The dairy shorthorn is a native breed stemming from the traditional shorthorn which has now split into the dairy and beef shorthorn breeds. This hardy cow is particularly suited to organic systems or less intensive systems due to her fantastic mobility and her ability to convert forage into milk. When called upon, the dairy shorthorn can also bring high yields of up to 10,000 kg, combined with excellent milk quality. Dairy shorthorn cows can deliver results without taking too much out of themselves; the breed is known for it’s good fertility and longevity, which coupled with their docile nature, makes them a pleasure to have in any parlour.
The holstein is the world’s number one producing cow for yield, and the most numerous dairy cow in the world. The holstein can produce over 10,000/l in a lactation, with the breed average in the UK around 8000/l per lactation. The Holstein-Friesian is a combination of the British Friesian and the Holstein which is a slightly more intermediate cow compared to the extreme Holstein. This cow yields slightly less than the pure holstein but has improved fertility and longevity.
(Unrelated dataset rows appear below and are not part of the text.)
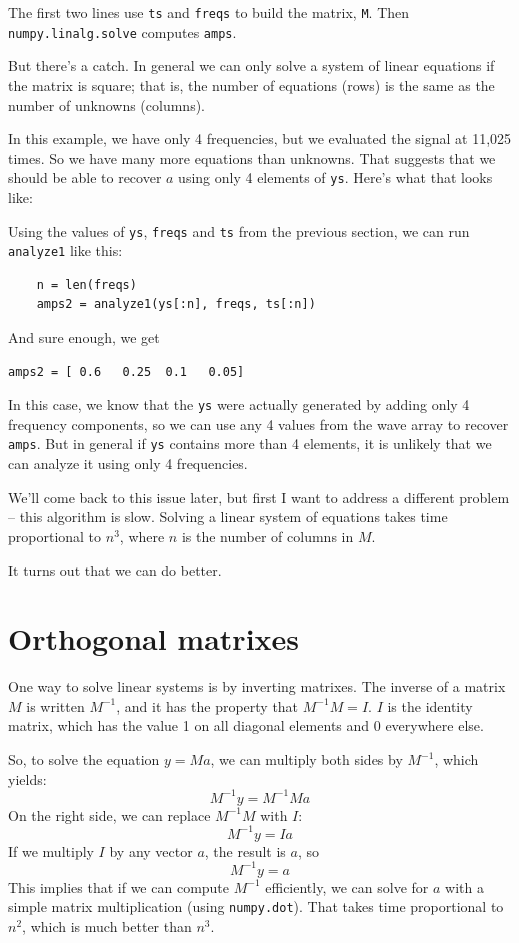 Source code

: \documentclass[12pt]{book}
\begin{document}
The first two lines use {\tt ts} and {\tt freqs} to build the
matrix, {\tt M}.  Then {\tt numpy.linalg.solve} computes {\tt amps}.

But there's a catch.  In general we can only solve a system of linear
equations if the matrix is square; that is, the number of equations
(rows) is the same as the number of unknowns (columns).

In this example, we have only 4 frequencies, but we evaluated the
signal at 11,025 times.  So we have many more equations than unknowns.
That suggests that we should be able to recover $a$ using only
4 elements of {\tt ys}.  Here's what that looks like:

Using the values of {\tt ys}, {\tt freqs} and {\tt ts} from
the previous section, we can run {\tt analyze1} like this:

\begin{verbatim}
    n = len(freqs)
    amps2 = analyze1(ys[:n], freqs, ts[:n])
\end{verbatim}

And sure enough, we get

\begin{verbatim}
amps2 = [ 0.6   0.25  0.1   0.05]
\end{verbatim}

In this case, we know that the {\tt ys} were actually generated by
adding only 4 frequency components, so we can use any 4 values from
the wave array to recover {\tt amps}.  But in general if {\tt ys}
contains more than 4 elements, it is unlikely that we can analyze it
using only 4 frequencies.

We'll come back to this issue later, but first I want to address
a different problem -- this algorithm is slow.  Solving a linear
system of equations takes time proportional to $n^3$, where $n$ is
the number of columns in $M$.

It turns out that we can do better.


\section{Orthogonal matrixes}

One way to solve linear systems is by inverting matrixes.  The
inverse of a matrix $M$ is written $M^{-1}$, and it has the property
that $M^{-1}M = I$.  $I$ is the identity matrix, which has
the value 1 on all diagonal elements and 0 everywhere else.

So, to solve the equation $y = Ma$, we can multiply both sides by
$M^{-1}$, which yields:
%
\[ M^{-1}y = M^{-1} M a \]
%
On the right side, we can replace $M^{-1}M$ with $I$:
%
\[ M^{-1}y = I a \]
%
If we multiply $I$ by any vector $a$, the result is $a$, so  
%
\[ M^{-1}y = a \]
%
This implies that if we can compute $M^{-1}$ efficiently, we can solve
for $a$ with a simple matrix multiplication (using {\tt numpy.dot}).
That takes time proportional to $n^2$, which is much better than
$n^3$.
\end{document}
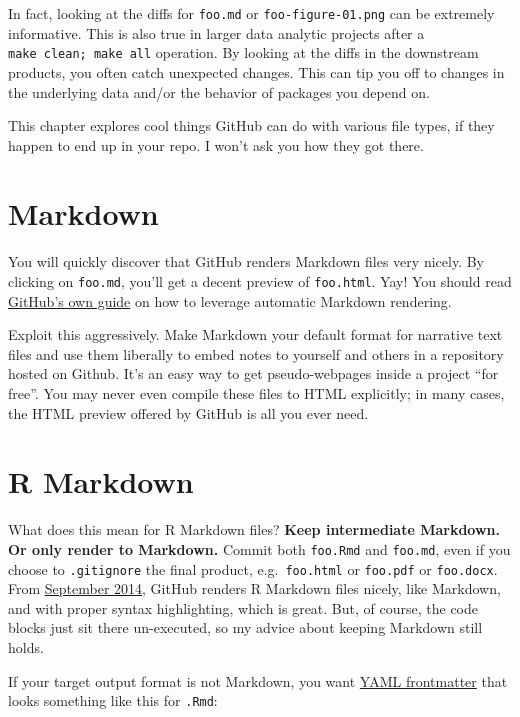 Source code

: \documentclass[
]{book}
\begin{document}
In fact, looking at the diffs for \texttt{foo.md} or \texttt{foo-figure-01.png} can be extremely informative. This is also true in larger data analytic projects after a \texttt{make\ clean;\ make\ all} operation. By looking at the diffs in the downstream products, you often catch unexpected changes. This can tip you off to changes in the underlying data and/or the behavior of packages you depend on.

This chapter explores cool things GitHub can do with various file types, if they happen to end up in your repo. I won't ask you how they got there.

\section{Markdown}\label{markdown}

You will quickly discover that GitHub renders Markdown files very nicely. By clicking on \texttt{foo.md}, you'll get a decent preview of \texttt{foo.html}. Yay! You should read \href{https://guides.github.com/features/mastering-markdown/}{GitHub's own guide} on how to leverage automatic Markdown rendering.

Exploit this aggressively. Make Markdown your default format for narrative text files and use them liberally to embed notes to yourself and others in a repository hosted on Github. It's an easy way to get pseudo-webpages inside a project ``for free''. You may never even compile these files to HTML explicitly; in many cases, the HTML preview offered by GitHub is all you ever need.

\section{R Markdown}\label{r-markdown}

What does this mean for R Markdown files? \textbf{Keep intermediate Markdown. Or only render to Markdown.} Commit both \texttt{foo.Rmd} and \texttt{foo.md}, even if you choose to \texttt{.gitignore} the final product, e.g.~\texttt{foo.html} or \texttt{foo.pdf} or \texttt{foo.docx}. From \href{https://github.com/github/markup/pull/343}{September 2014}, GitHub renders R Markdown files nicely, like Markdown, and with proper syntax highlighting, which is great. But, of course, the code blocks just sit there un-executed, so my advice about keeping Markdown still holds.

If your target output format is not Markdown, you want \href{https://gist.github.com/jennybc/402761e30b9be8023af9}{YAML frontmatter} that looks something like this for \texttt{.Rmd}:
\end{document}

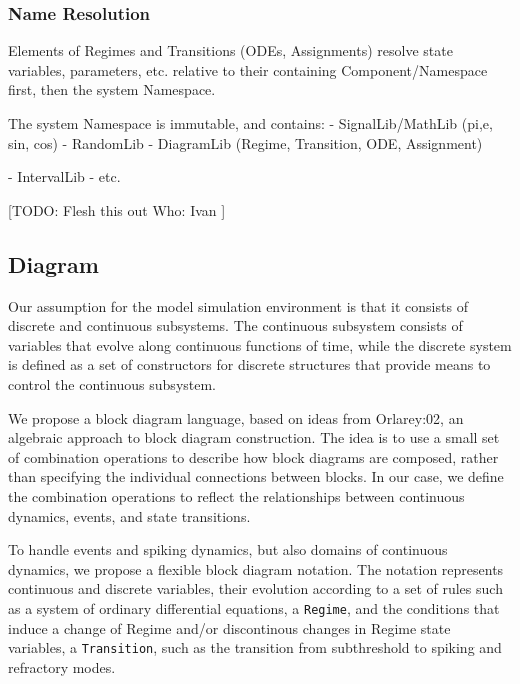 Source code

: \documentclass[a4paper]{article}
\newcommand\nmlClass[1]{{\tt #1}}
\begin{document}
\subsubsection{Name Resolution}

Elements of Regimes and Transitions (ODEs, Assignments) resolve state
variables, parameters, etc. relative to their containing
Component/Namespace first, then the system Namespace.

The system Namespace is immutable, and contains:
- SignalLib/MathLib (pi,e, sin, cos)
- RandomLib
- DiagramLib (Regime, Transition, ODE, Assignment)

- IntervalLib
- etc.

[TODO:
Flesh this out
Who: Ivan
]




\subsection{Diagram}

Our assumption for the model simulation environment is that it
consists of discrete and continuous subsystems. The continuous
subsystem consists of variables that evolve along continuous functions
of time, while the discrete system is defined as a set of constructors
for discrete structures that provide means to control the continuous
subsystem. 

We propose a block diagram language, based on ideas from
Orlarey:02, an algebraic approach to block diagram
construction. The idea is to use a small set of combination operations
to describe how block diagrams are composed, rather than specifying
the individual connections between blocks. In our case, we define the
combination operations to reflect the relationships between continuous
dynamics, events, and state transitions.


To handle events and spiking dynamics, but also domains of continuous
dynamics, we propose a flexible block diagram notation.  The notation
represents continuous and discrete variables, their evolution
according to a set of rules such as a system of ordinary differential
equations, a \nmlClass{Regime}, and the conditions that induce a change of
Regime and/or discontinous changes in Regime state variables, a
\nmlClass{Transition}, such as the transition from subthreshold to
spiking and refractory modes.

\end{document}

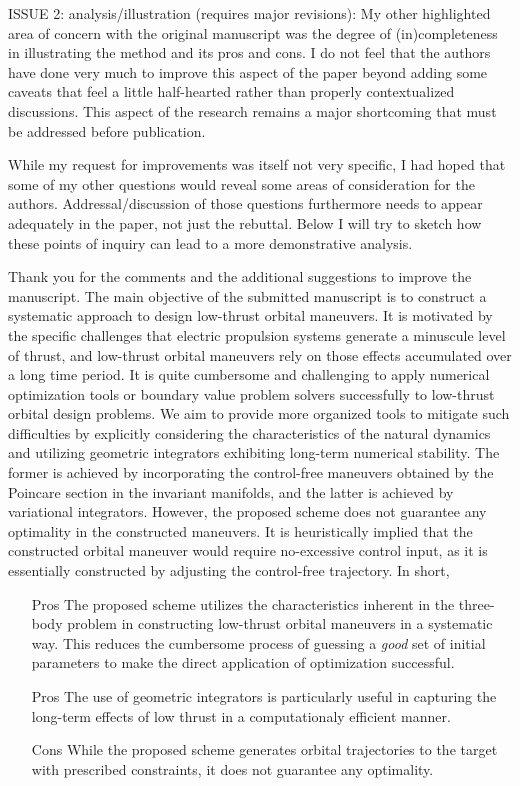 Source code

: \documentclass[11pt]{article}
\begin{document}
\begin{itshape}
ISSUE 2: analysis/illustration (requires major revisions): 
My other highlighted area of concern with the original manuscript was the degree of (in)completeness in illustrating the method and its pros and cons.  I do not feel that the authors have done very much to improve this aspect of the paper beyond adding some caveats that feel a little half-hearted rather than properly contextualized discussions.  This aspect of the research remains a major shortcoming that must be addressed before publication.  

While my request for improvements was itself not very specific, I had hoped that some of my other questions would reveal some areas of consideration for the authors.  Addressal/discussion of those questions furthermore needs to appear adequately in the paper, not just the rebuttal. Below I will try to sketch how these points of inquiry can lead to a more demonstrative analysis.
\end{itshape}
\newline\newline
Thank you for the comments and the additional suggestions to improve the manuscript. 
The main objective of the submitted manuscript is to construct a systematic approach to design low-thrust orbital maneuvers. 
It is motivated by the specific challenges that electric propulsion systems generate a minuscule level of thrust, and low-thrust orbital maneuvers rely on those effects accumulated over a long time period. 
It is quite cumbersome and challenging to apply numerical optimization tools or boundary value problem solvers successfully to low-thrust orbital design problems. 
We aim to provide more organized tools to mitigate such difficulties by explicitly considering the characteristics of the natural dynamics and utilizing geometric integrators exhibiting long-term numerical stability. 
The former is achieved by incorporating the control-free maneuvers obtained by the Poincare section in the invariant manifolds, and the latter is achieved by variational integrators. 
However, the proposed scheme does not guarantee any optimality in the constructed maneuvers. 
It is heuristically implied that the constructed orbital maneuver would require no-excessive control input, as it is essentially constructed by adjusting the control-free trajectory. 
In short,
\begin{itemize}
	\item[Pros] The proposed scheme utilizes the characteristics inherent in the three-body problem in constructing low-thrust orbital maneuvers in a systematic way. 
		This reduces the cumbersome process of guessing a \textit{good} set of initial parameters to make the direct application of optimization successful. 
	\item[Pros] The use of geometric integrators is particularly useful in capturing the long-term effects of low thrust in a computationaly efficient manner. 
	\item[Cons] While the proposed scheme generates orbital trajectories to the target with prescribed constraints, it does not guarantee any optimality. 
\end{itemize}
\end{document}
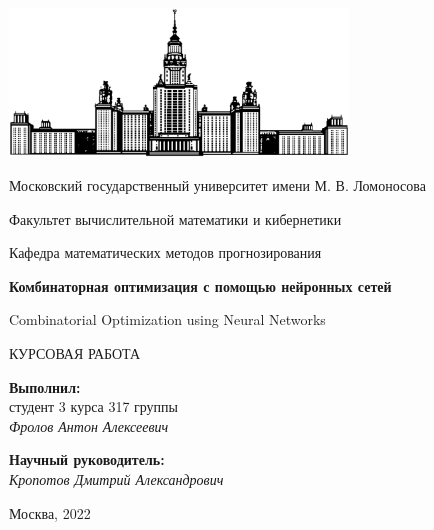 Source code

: \documentclass[12pt]{article}
\begin{document}
\begin{titlepage}
\begin{center}

    \includegraphics[width=9cm]{msu.eps}

    \bigskip

    Московский государственный университет имени М. В. Ломоносова

    Факультет вычислительной математики и кибернетики

    Кафедра математических методов прогнозирования

    \vspace{1.5cm}


    \vspace{1.5cm}

    \textbf{\LARGE Комбинаторная оптимизация с помощью нейронных сетей}

    \vspace{0.5cm}

    {\Large{Combinatorial Optimization using Neural Networks}}

    \vspace{1.5cm}

    {\large КУРСОВАЯ РАБОТА}

    \vspace{3cm}

    \begin{flushright}
        \parbox{0.4\textwidth}{
            \textbf{Выполнил:}\\
            студент 3 курса 317 группы\\
            \textit{Фролов Антон Алексеевич}
        }
    \end{flushright}
    
    
    \begin{flushright}
        \parbox{0.4\textwidth}{
            \textbf{Научный руководитель:}\\
            \textit{Кропотов Дмитрий Александрович}
        }
    \end{flushright}

    \vspace{\fill}
    Москва, 2022
\end{center}
\end{titlepage}
\end{document}
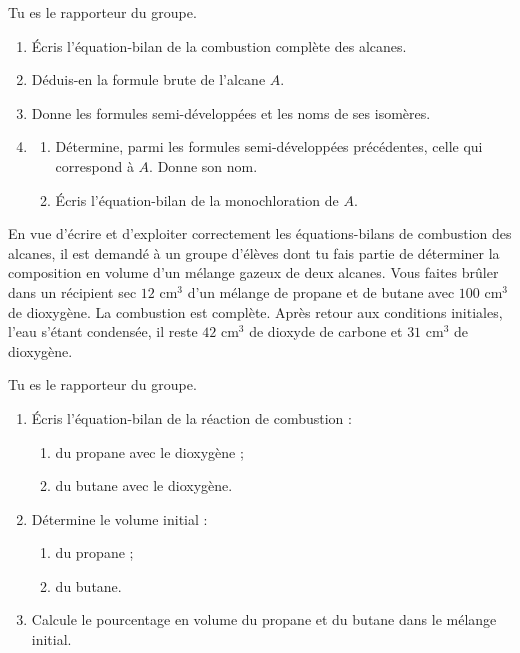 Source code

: Tu es le rapporteur du groupe.
\begin{enumerate}
  \item Écris l'équation-bilan de la combustion complète des alcanes.
  \item Déduis-en la formule brute de l'alcane $A$.
  \item Donne les formules semi-développées et les noms de ses isomères.
  \item
  \begin{enumerate}[label=4.\arabic*.]
    \item Détermine, parmi les formules semi-développées précédentes, celle qui correspond à $A$.
          Donne son nom.
    \item Écris l'équation-bilan de la monochloration de $A$.
  \end{enumerate}
\end{enumerate}

En vue d'écrire et d'exploiter correctement les équations-bilans de combustion des alcanes, il est
demandé à un groupe d'élèves dont tu fais partie de déterminer la composition en volume d'un mélange
gazeux de deux alcanes. Vous faites brûler dans un récipient sec $12$ cm$^3$ d'un mélange de propane et
de butane avec $100$ cm$^3$ de dioxygène. La combustion est complète. Après retour aux conditions
initiales, l'eau s'étant condensée, il reste $42$ cm$^3$ de dioxyde de carbone et $31$ cm$^3$ de
dioxygène.

Tu es le rapporteur du groupe.
\begin{enumerate}
  \item Écris l'équation-bilan de la réaction de combustion :
  \begin{enumerate}[label=1.\arabic*.]
    \item du propane avec le dioxygène ;
    \item du butane avec le dioxygène.
  \end{enumerate}
  \item Détermine le volume initial :
  \begin{enumerate}[label=2.\arabic*.]
    \item du propane ;
    \item du butane.
  \end{enumerate}
  \item Calcule le pourcentage en volume du propane et du butane dans le mélange initial.
\end{enumerate}


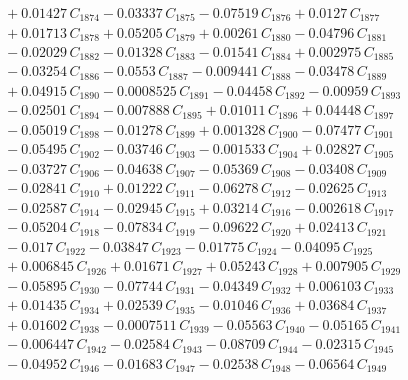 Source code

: \documentclass[a4paper,11pt]{article}
\begin{document}
\begin{align}
&\quad + 0.01427\,C_{1874} - 0.03337\,C_{1875} - 0.07519\,C_{1876} + 0.0127\,C_{1877} \nonumber\\
&\quad + 0.01713\,C_{1878} + 0.05205\,C_{1879} + 0.00261\,C_{1880} - 0.04796\,C_{1881} \nonumber\\
&\quad - 0.02029\,C_{1882} - 0.01328\,C_{1883} - 0.01541\,C_{1884} + 0.002975\,C_{1885} \nonumber\\
&\quad - 0.03254\,C_{1886} - 0.0553\,C_{1887} - 0.009441\,C_{1888} - 0.03478\,C_{1889} \nonumber\\
&\quad + 0.04915\,C_{1890} - 0.0008525\,C_{1891} - 0.04458\,C_{1892} - 0.00959\,C_{1893} \nonumber\\
&\quad - 0.02501\,C_{1894} - 0.007888\,C_{1895} + 0.01011\,C_{1896} + 0.04448\,C_{1897} \nonumber\\
&\quad - 0.05019\,C_{1898} - 0.01278\,C_{1899} + 0.001328\,C_{1900} - 0.07477\,C_{1901} \nonumber\\
&\quad - 0.05495\,C_{1902} - 0.03746\,C_{1903} - 0.001533\,C_{1904} + 0.02827\,C_{1905} \nonumber\\
&\quad - 0.03727\,C_{1906} - 0.04638\,C_{1907} - 0.05369\,C_{1908} - 0.03408\,C_{1909} \nonumber\\
&\quad - 0.02841\,C_{1910} + 0.01222\,C_{1911} - 0.06278\,C_{1912} - 0.02625\,C_{1913} \nonumber\\
&\quad - 0.02587\,C_{1914} - 0.02945\,C_{1915} + 0.03214\,C_{1916} - 0.002618\,C_{1917} \nonumber\\
&\quad - 0.05204\,C_{1918} - 0.07834\,C_{1919} - 0.09622\,C_{1920} + 0.02413\,C_{1921} \nonumber\\
&\quad - 0.017\,C_{1922} - 0.03847\,C_{1923} - 0.01775\,C_{1924} - 0.04095\,C_{1925} \nonumber\\
&\quad + 0.006845\,C_{1926} + 0.01671\,C_{1927} + 0.05243\,C_{1928} + 0.007905\,C_{1929} \nonumber\\
&\quad - 0.05895\,C_{1930} - 0.07744\,C_{1931} - 0.04349\,C_{1932} + 0.006103\,C_{1933} \nonumber\\
&\quad + 0.01435\,C_{1934} + 0.02539\,C_{1935} - 0.01046\,C_{1936} + 0.03684\,C_{1937} \nonumber\\
&\quad + 0.01602\,C_{1938} - 0.0007511\,C_{1939} - 0.05563\,C_{1940} - 0.05165\,C_{1941} \nonumber\\
&\quad - 0.006447\,C_{1942} - 0.02584\,C_{1943} - 0.08709\,C_{1944} - 0.02315\,C_{1945} \nonumber\\
&\quad - 0.04952\,C_{1946} - 0.01683\,C_{1947} - 0.02538\,C_{1948} - 0.06564\,C_{1949} \nonumber\\

\end{align}
\end{document}
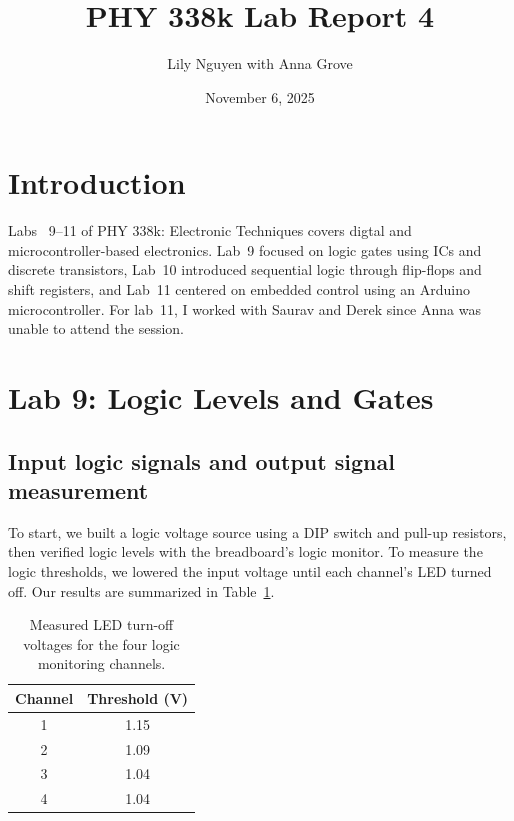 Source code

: \documentclass{article}
\title{PHY 338k Lab Report 4}
\author{Lily Nguyen with Anna Grove}
\date{November 6, 2025}
\begin{document}
\maketitle

\section{Introduction}

Labs ~9--11 of PHY 338k: Electronic Techniques covers digtal and
microcontroller-based electronics. Lab~9 focused on logic gates using ICs 
and discrete transistors, Lab~10 introduced sequential logic through
flip-flops and shift registers, and Lab~11 centered on embedded control
using an Arduino microcontroller. For lab~11, I worked with Saurav and
Derek since Anna was unable to attend the session.


\section{Lab 9: Logic Levels and Gates}

\subsection{Input logic signals and output signal measurement}

To start, we built a logic voltage source using a DIP switch and pull-up
resistors, then verified logic levels with the breadboard's logic monitor.
To measure the logic thresholds, we lowered the input voltage until each
channel's LED turned off. Our results are summarized in Table~\ref{tab:logic_thresh}.

\begin{table}[H]
    \centering
    \begin{tabular}{|c|c|}
        \hline
        Channel & Threshold (V) \\
        \hline
        1 & 1.15\\
        2 & 1.09\\
        3 & 1.04\\
        4 & 1.04\\
        \hline
    \end{tabular}
    \caption{Measured LED turn-off voltages for the four logic monitoring channels.}
    \label{tab:logic_thresh}
\end{table}
\end{document}
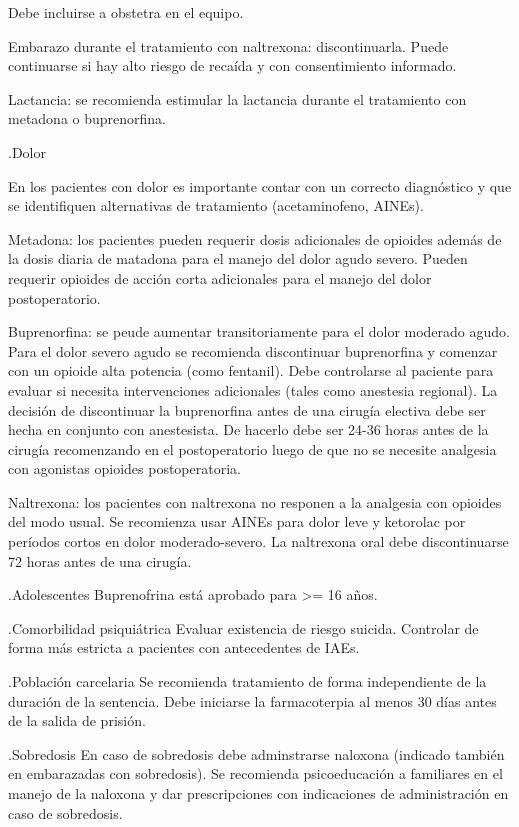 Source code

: Debe incluirse a obstetra en el equipo.

Embarazo durante el tratamiento con naltrexona: discontinuarla. Puede continuarse si hay alto riesgo de recaída y con consentimiento informado.

Lactancia: se recomienda estimular la lactancia durante el tratamiento con metadona o buprenorfina.

.Dolor

En los pacientes con dolor es importante contar con un correcto diagnóstico y que se identifiquen alternativas de tratamiento (acetaminofeno, AINEs).

Metadona: los pacientes pueden requerir dosis adicionales de opioides además de la dosis diaria de matadona para el manejo del dolor agudo severo. Pueden requerir opioides de acción corta adicionales para el manejo del dolor postoperatorio.

Buprenorfina: se peude aumentar transitoriamente para el dolor moderado agudo. Para el dolor severo agudo se recomienda discontinuar buprenorfina y comenzar con un opioide alta potencia (como fentanil). Debe controlarse al paciente para evaluar si necesita intervenciones adicionales (tales como anestesia regional).
La decisión de discontinuar la buprenorfina antes de una cirugía electiva debe ser hecha en conjunto con anestesista. De hacerlo debe ser 24-36 horas antes de la cirugía recomenzando en el postoperatorio luego de que no se necesite analgesia con agonistas opioides postoperatoria.

Naltrexona: los pacientes con naltrexona no responen a la analgesia con opioides del modo usual. Se recomienza usar AINEs para dolor leve y ketorolac por períodos cortos en dolor moderado-severo.
La naltrexona oral debe discontinuarse 72 horas antes de una cirugía.

.Adolescentes
Buprenofrina está aprobado para >= 16 años.

.Comorbilidad psiquiátrica
Evaluar existencia de riesgo suicida.
Controlar de forma más estricta a pacientes con antecedentes de IAEs.

.Población carcelaria
Se recomienda tratamiento de forma independiente de la duración de la sentencia.
Debe iniciarse la farmacoterpia al menos 30 días antes de la salida de prisión.

.Sobredosis
En caso de sobredosis debe adminstrarse naloxona (indicado también en embarazadas con sobredosis).
Se recomienda psicoeducación a familiares en el manejo de la naloxona y dar prescripciones con indicaciones de administración en caso de sobredosis.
The British Friesian is a medium yielding dual purpose dairy cow, who excels in a forage based extensive system. She is of a superior conformation compared to other dairy cow breeds which means her calves, particularly beef X calves are in high demand as store cattle or as breeding heifers. These cows average around 6000/l per lactation but are particularly long lived for dairy cows meaning herds require fewer replacements. Without the pressure of enormous milk yields the British friesian is a low maintenance cow who has great mobility, fertility and is less susceptible to mastitis.
The Jersey breed is famous for it’s sweet disposition, exceptional easy calving and it’s superior milk quality, with the Jersey having the highest butterfat % of any other commercial dairy breed. This little cow has the best conversion rate of forage of any other dairy breed, making her ideal for low cost grass based systems. Jersey cows are less susceptible to lameness and mastitis which increases their longevity and expected profitability.
The Ayrshire is uniquely adapted to climatic extremes, making her a suitable dairy breed for any location or system. Ayrshire herds in the UK can average around 8000l per lactation of high quality milk which is sought after for processing. The functionality of the Ayrshire is what makes her stand out from other breeds; she is a healthy, productive cow with excellent longevity, hard feet and efficient forage conversion.